═════ Record excerpts

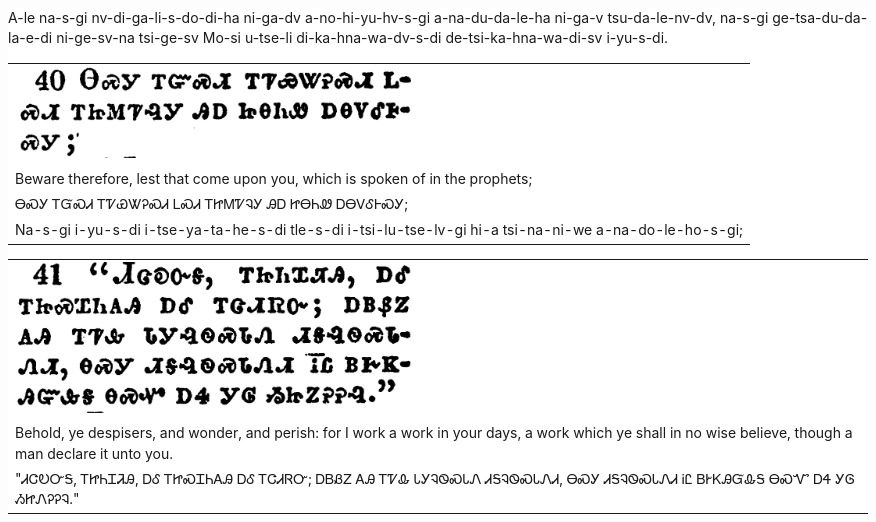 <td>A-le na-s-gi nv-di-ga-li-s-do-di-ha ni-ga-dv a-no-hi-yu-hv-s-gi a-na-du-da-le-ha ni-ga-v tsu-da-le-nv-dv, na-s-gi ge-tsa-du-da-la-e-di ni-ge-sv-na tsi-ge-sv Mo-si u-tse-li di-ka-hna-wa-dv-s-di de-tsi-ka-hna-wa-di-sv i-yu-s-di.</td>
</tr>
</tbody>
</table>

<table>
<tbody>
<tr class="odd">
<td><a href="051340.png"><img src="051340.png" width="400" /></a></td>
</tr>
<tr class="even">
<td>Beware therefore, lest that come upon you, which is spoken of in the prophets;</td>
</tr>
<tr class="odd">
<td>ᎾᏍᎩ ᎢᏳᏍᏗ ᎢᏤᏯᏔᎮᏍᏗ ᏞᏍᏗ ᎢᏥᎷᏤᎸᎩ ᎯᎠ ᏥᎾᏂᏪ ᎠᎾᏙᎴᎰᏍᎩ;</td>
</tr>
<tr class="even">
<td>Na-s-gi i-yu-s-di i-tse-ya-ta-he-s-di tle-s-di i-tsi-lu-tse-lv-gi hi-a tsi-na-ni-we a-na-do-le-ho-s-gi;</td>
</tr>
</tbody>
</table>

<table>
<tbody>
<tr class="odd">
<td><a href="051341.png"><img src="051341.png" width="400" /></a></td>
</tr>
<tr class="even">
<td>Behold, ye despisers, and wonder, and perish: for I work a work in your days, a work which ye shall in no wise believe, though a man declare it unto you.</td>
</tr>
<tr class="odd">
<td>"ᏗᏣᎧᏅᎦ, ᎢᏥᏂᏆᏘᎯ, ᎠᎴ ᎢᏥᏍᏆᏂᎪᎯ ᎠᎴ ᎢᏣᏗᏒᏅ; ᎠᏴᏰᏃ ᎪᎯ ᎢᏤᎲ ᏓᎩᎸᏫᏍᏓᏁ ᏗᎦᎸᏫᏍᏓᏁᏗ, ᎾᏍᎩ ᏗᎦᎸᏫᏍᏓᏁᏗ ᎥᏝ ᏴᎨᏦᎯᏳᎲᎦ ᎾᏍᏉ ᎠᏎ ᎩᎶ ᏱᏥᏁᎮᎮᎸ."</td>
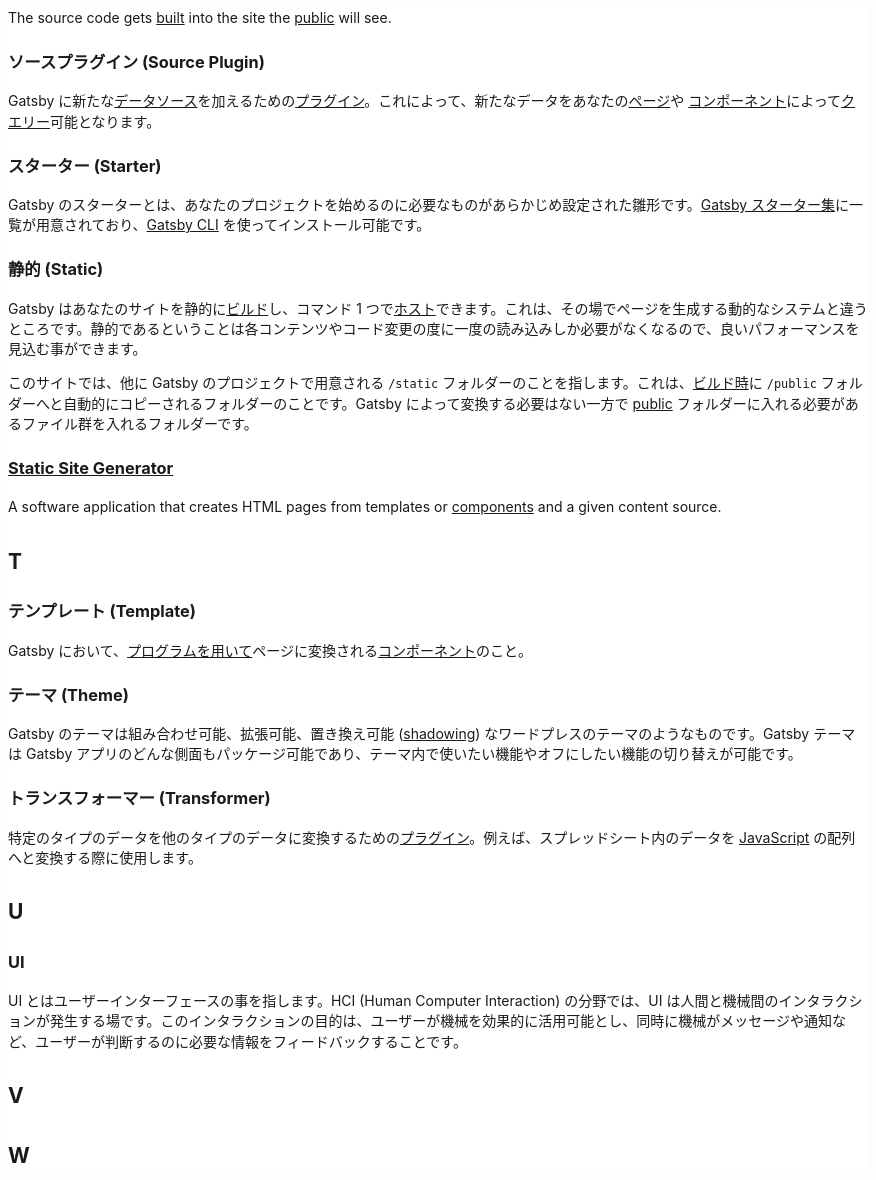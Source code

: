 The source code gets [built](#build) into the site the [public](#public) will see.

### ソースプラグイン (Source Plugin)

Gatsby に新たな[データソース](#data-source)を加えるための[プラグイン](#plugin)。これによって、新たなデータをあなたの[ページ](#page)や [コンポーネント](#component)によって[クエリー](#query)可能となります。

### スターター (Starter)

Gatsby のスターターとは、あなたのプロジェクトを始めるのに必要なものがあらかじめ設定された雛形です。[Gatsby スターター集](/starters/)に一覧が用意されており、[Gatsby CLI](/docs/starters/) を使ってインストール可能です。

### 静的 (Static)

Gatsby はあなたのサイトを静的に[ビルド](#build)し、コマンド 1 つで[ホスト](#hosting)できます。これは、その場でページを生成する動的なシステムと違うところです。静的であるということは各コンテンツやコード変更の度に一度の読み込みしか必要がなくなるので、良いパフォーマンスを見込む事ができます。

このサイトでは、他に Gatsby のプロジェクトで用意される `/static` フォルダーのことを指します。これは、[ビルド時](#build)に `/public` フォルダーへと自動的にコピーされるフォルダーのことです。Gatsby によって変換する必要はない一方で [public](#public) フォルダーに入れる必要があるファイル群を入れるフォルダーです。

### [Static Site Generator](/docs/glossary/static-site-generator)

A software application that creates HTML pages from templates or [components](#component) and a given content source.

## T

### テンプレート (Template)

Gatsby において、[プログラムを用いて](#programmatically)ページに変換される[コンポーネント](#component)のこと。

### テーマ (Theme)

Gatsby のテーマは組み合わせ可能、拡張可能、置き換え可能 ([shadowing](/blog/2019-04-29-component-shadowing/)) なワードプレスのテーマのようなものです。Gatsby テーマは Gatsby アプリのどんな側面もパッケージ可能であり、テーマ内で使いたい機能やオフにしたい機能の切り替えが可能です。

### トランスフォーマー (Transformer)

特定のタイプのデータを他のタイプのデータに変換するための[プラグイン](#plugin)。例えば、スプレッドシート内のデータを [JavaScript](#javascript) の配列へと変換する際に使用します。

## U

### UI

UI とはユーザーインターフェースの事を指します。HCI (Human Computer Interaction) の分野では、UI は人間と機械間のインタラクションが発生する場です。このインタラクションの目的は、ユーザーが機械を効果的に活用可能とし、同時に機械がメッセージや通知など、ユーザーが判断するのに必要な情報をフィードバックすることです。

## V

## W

══════════

* What is expected
Of the entries above, transcribe exactly those lines that fall between the line containing "### スターター (Starter)" and the line containing "### テンプレート (Template)", together with those two lines.

* Problem solution
### スターター (Starter)

Gatsby のスターターとは、あなたのプロジェクトを始めるのに必要なものがあらかじめ設定された雛形です。[Gatsby スターター集](/starters/)に一覧が用意されており、[Gatsby CLI](/docs/starters/) を使ってインストール可能です。

### 静的 (Static)

Gatsby はあなたのサイトを静的に[ビルド](#build)し、コマンド 1 つで[ホスト](#hosting)できます。これは、その場でページを生成する動的なシステムと違うところです。静的であるということは各コンテンツやコード変更の度に一度の読み込みしか必要がなくなるので、良いパフォーマンスを見込む事ができます。

このサイトでは、他に Gatsby のプロジェクトで用意される `/static` フォルダーのことを指します。これは、[ビルド時](#build)に `/public` フォルダーへと自動的にコピーされるフォルダーのことです。Gatsby によって変換する必要はない一方で [public](#public) フォルダーに入れる必要があるファイル群を入れるフォルダーです。

### [Static Site Generator](/docs/glossary/static-site-generator)

A software application that creates HTML pages from templates or [components](#component) and a given content source.

## T

### テンプレート (Template)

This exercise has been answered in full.